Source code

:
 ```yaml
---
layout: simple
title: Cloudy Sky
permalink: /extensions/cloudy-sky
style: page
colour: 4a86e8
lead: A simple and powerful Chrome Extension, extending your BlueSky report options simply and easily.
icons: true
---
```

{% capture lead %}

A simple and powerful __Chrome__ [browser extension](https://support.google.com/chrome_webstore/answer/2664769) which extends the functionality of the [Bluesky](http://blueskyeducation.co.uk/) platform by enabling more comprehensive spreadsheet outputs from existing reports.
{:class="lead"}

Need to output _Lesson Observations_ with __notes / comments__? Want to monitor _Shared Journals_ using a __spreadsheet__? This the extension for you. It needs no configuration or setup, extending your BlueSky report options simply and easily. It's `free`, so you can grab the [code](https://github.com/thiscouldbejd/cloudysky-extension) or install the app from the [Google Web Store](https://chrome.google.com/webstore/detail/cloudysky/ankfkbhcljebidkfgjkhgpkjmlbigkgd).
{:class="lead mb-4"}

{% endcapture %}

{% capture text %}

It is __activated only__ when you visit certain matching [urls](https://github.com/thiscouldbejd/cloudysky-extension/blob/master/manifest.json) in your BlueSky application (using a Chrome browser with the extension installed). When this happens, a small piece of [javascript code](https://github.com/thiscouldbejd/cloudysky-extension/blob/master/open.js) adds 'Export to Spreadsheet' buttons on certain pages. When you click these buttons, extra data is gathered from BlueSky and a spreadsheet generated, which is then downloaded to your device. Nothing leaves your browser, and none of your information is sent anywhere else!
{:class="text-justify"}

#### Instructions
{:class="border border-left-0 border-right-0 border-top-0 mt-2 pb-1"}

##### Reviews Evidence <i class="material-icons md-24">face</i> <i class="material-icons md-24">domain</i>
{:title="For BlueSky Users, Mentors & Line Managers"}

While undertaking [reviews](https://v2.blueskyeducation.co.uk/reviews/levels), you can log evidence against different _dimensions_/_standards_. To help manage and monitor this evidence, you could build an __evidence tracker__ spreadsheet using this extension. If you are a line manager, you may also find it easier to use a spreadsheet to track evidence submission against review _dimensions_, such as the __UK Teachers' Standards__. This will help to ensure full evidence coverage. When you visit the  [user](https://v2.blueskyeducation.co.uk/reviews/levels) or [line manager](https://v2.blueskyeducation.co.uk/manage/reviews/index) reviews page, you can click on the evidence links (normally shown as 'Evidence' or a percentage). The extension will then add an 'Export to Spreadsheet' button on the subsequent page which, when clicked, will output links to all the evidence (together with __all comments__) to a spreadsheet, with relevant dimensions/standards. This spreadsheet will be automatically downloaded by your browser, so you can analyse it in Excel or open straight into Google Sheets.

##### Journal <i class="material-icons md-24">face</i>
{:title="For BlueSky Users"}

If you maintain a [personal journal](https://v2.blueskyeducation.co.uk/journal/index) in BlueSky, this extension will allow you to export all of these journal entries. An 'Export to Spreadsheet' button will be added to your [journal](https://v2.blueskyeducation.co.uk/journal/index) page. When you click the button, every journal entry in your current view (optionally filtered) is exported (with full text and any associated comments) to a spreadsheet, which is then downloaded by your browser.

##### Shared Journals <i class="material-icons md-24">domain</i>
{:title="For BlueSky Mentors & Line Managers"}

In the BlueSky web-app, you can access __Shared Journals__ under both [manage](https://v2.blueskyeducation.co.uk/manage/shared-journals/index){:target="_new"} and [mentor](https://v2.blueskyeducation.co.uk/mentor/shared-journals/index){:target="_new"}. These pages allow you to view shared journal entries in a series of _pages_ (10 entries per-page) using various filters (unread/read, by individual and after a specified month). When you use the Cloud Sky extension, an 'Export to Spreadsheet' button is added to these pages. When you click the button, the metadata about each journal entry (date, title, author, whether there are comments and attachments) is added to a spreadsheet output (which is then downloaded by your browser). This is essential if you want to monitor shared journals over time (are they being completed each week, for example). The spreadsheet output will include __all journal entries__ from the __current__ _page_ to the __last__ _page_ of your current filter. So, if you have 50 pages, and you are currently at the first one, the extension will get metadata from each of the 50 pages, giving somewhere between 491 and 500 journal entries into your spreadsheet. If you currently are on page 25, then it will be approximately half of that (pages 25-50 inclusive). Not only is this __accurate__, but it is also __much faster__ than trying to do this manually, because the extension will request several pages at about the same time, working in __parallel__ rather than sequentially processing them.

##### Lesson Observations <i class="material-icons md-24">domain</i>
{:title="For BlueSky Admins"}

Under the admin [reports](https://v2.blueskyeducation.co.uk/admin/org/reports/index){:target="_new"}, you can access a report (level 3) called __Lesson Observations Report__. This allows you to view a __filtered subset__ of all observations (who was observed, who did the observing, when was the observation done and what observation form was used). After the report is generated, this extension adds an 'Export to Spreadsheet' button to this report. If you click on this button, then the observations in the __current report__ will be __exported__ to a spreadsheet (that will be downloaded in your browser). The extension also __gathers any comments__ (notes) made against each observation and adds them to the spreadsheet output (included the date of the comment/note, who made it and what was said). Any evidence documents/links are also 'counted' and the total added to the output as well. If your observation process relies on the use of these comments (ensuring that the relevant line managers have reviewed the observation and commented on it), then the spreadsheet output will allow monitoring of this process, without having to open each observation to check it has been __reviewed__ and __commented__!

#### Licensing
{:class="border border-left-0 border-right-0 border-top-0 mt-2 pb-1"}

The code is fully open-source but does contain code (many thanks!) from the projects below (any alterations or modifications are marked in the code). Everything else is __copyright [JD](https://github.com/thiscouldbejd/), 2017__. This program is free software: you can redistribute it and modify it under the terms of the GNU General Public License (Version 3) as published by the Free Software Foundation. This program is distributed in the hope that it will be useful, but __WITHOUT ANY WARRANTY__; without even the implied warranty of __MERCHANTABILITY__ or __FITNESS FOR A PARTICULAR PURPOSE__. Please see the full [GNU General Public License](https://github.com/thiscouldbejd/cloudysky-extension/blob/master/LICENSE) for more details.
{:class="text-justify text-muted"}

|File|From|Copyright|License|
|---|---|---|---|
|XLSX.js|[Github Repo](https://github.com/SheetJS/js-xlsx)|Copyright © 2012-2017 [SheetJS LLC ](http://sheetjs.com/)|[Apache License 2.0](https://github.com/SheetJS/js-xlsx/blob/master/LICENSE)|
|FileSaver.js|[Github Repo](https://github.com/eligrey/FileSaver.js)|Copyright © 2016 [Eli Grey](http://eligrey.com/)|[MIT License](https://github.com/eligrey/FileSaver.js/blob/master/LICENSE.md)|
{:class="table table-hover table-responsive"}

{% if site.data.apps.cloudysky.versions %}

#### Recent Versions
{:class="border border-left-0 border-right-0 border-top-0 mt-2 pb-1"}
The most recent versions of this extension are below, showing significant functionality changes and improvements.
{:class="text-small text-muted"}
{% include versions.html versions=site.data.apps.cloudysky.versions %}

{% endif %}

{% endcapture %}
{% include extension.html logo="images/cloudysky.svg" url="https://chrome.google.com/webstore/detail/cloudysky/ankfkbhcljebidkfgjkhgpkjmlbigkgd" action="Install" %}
====
### PROBLEM TO SOLVE
Please retype the entries above in full, exactly as they stand.

### ANSWER TO THIS EXERCISE
Source code

:
 ```yaml
---
layout: simple
title: Cloudy Sky
permalink: /extensions/cloudy-sky
style: page
colour: 4a86e8
lead: A simple and powerful Chrome Extension, extending your BlueSky report options simply and easily.
icons: true
---
```

{% capture lead %}

A simple and powerful __Chrome__ [browser extension](https://support.google.com/chrome_webstore/answer/2664769) which extends the functionality of the [Bluesky](http://blueskyeducation.co.uk/) platform by enabling more comprehensive spreadsheet outputs from existing reports.
{:class="lead"}

Need to output _Lesson Observations_ with __notes / comments__? Want to monitor _Shared Journals_ using a __spreadsheet__? This the extension for you. It needs no configuration or setup, extending your BlueSky report options simply and easily. It's `free`, so you can grab the [code](https://github.com/thiscouldbejd/cloudysky-extension) or install the app from the [Google Web Store](https://chrome.google.com/webstore/detail/cloudysky/ankfkbhcljebidkfgjkhgpkjmlbigkgd).
{:class="lead mb-4"}

{% endcapture %}

{% capture text %}

It is __activated only__ when you visit certain matching [urls](https://github.com/thiscouldbejd/cloudysky-extension/blob/master/manifest.json) in your BlueSky application (using a Chrome browser with the extension installed). When this happens, a small piece of [javascript code](https://github.com/thiscouldbejd/cloudysky-extension/blob/master/open.js) adds 'Export to Spreadsheet' buttons on certain pages. When you click these buttons, extra data is gathered from BlueSky and a spreadsheet generated, which is then downloaded to your device. Nothing leaves your browser, and none of your information is sent anywhere else!
{:class="text-justify"}

#### Instructions
{:class="border border-left-0 border-right-0 border-top-0 mt-2 pb-1"}

##### Reviews Evidence <i class="material-icons md-24">face</i> <i class="material-icons md-24">domain</i>
{:title="For BlueSky Users, Mentors & Line Managers"}

While undertaking [reviews](https://v2.blueskyeducation.co.uk/reviews/levels), you can log evidence against different _dimensions_/_standards_. To help manage and monitor this evidence, you could build an __evidence tracker__ spreadsheet using this extension. If you are a line manager, you may also find it easier to use a spreadsheet to track evidence submission against review _dimensions_, such as the __UK Teachers' Standards__. This will help to ensure full evidence coverage. When you visit the  [user](https://v2.blueskyeducation.co.uk/reviews/levels) or [line manager](https://v2.blueskyeducation.co.uk/manage/reviews/index) reviews page, you can click on the evidence links (normally shown as 'Evidence' or a percentage). The extension will then add an 'Export to Spreadsheet' button on the subsequent page which, when clicked, will output links to all the evidence (together with __all comments__) to a spreadsheet, with relevant dimensions/standards. This spreadsheet will be automatically downloaded by your browser, so you can analyse it in Excel or open straight into Google Sheets.

##### Journal <i class="material-icons md-24">face</i>
{:title="For BlueSky Users"}

If you maintain a [personal journal](https://v2.blueskyeducation.co.uk/journal/index) in BlueSky, this extension will allow you to export all of these journal entries. An 'Export to Spreadsheet' button will be added to your [journal](https://v2.blueskyeducation.co.uk/journal/index) page. When you click the button, every journal entry in your current view (optionally filtered) is exported (with full text and any associated comments) to a spreadsheet, which is then downloaded by your browser.

##### Shared Journals <i class="material-icons md-24">domain</i>
{:title="For BlueSky Mentors & Line Managers"}

In the BlueSky web-app, you can access __Shared Journals__ under both [manage](https://v2.blueskyeducation.co.uk/manage/shared-journals/index){:target="_new"} and [mentor](https://v2.blueskyeducation.co.uk/mentor/shared-journals/index){:target="_new"}. These pages allow you to view shared journal entries in a series of _pages_ (10 entries per-page) using various filters (unread/read, by individual and after a specified month). When you use the Cloud Sky extension, an 'Export to Spreadsheet' button is added to these pages. When you click the button, the metadata about each journal entry (date, title, author, whether there are comments and attachments) is added to a spreadsheet output (which is then downloaded by your browser). This is essential if you want to monitor shared journals over time (are they being completed each week, for example). The spreadsheet output will include __all journal entries__ from the __current__ _page_ to the __last__ _page_ of your current filter. So, if you have 50 pages, and you are currently at the first one, the extension will get metadata from each of the 50 pages, giving somewhere between 491 and 500 journal entries into your spreadsheet. If you currently are on page 25, then it will be approximately half of that (pages 25-50 inclusive). Not only is this __accurate__, but it is also __much faster__ than trying to do this manually, because the extension will request several pages at about the same time, working in __parallel__ rather than sequentially processing them.

##### Lesson Observations <i class="material-icons md-24">domain</i>
{:title="For BlueSky Admins"}

Under the admin [reports](https://v2.blueskyeducation.co.uk/admin/org/reports/index){:target="_new"}, you can access a report (level 3) called __Lesson Observations Report__. This allows you to view a __filtered subset__ of all observations (who was observed, who did the observing, when was the observation done and what observation form was used). After the report is generated, this extension adds an 'Export to Spreadsheet' button to this report. If you click on this button, then the observations in the __current report__ will be __exported__ to a spreadsheet (that will be downloaded in your browser). The extension also __gathers any comments__ (notes) made against each observation and adds them to the spreadsheet output (included the date of the comment/note, who made it and what was said). Any evidence documents/links are also 'counted' and the total added to the output as well. If your observation process relies on the use of these comments (ensuring that the relevant line managers have reviewed the observation and commented on it), then the spreadsheet output will allow monitoring of this process, without having to open each observation to check it has been __reviewed__ and __commented__!

#### Licensing
{:class="border border-left-0 border-right-0 border-top-0 mt-2 pb-1"}

The code is fully open-source but does contain code (many thanks!) from the projects below (any alterations or modifications are marked in the code). Everything else is __copyright [JD](https://github.com/thiscouldbejd/), 2017__. This program is free software: you can redistribute it and modify it under the terms of the GNU General Public License (Version 3) as published by the Free Software Foundation. This program is distributed in the hope that it will be useful, but __WITHOUT ANY WARRANTY__; without even the implied warranty of __MERCHANTABILITY__ or __FITNESS FOR A PARTICULAR PURPOSE__. Please see the full [GNU General Public License](https://github.com/thiscouldbejd/cloudysky-extension/blob/master/LICENSE) for more details.
{:class="text-justify text-muted"}

|File|From|Copyright|License|
|---|---|---|---|
|XLSX.js|[Github Repo](https://github.com/SheetJS/js-xlsx)|Copyright © 2012-2017 [SheetJS LLC ](http://sheetjs.com/)|[Apache License 2.0](https://github.com/SheetJS/js-xlsx/blob/master/LICENSE)|
|FileSaver.js|[Github Repo](https://github.com/eligrey/FileSaver.js)|Copyright © 2016 [Eli Grey](http://eligrey.com/)|[MIT License](https://github.com/eligrey/FileSaver.js/blob/master/LICENSE.md)|
{:class="table table-hover table-responsive"}

{% if site.data.apps.cloudysky.versions %}

#### Recent Versions
{:class="border border-left-0 border-right-0 border-top-0 mt-2 pb-1"}
The most recent versions of this extension are below, showing significant functionality changes and improvements.
{:class="text-small text-muted"}
{% include versions.html versions=site.data.apps.cloudysky.versions %}

{% endif %}

{% endcapture %}
{% include extension.html logo="images/cloudysky.svg" url="https://chrome.google.com/webstore/detail/cloudysky/ankfkbhcljebidkfgjkhgpkjmlbigkgd" action="Install" %}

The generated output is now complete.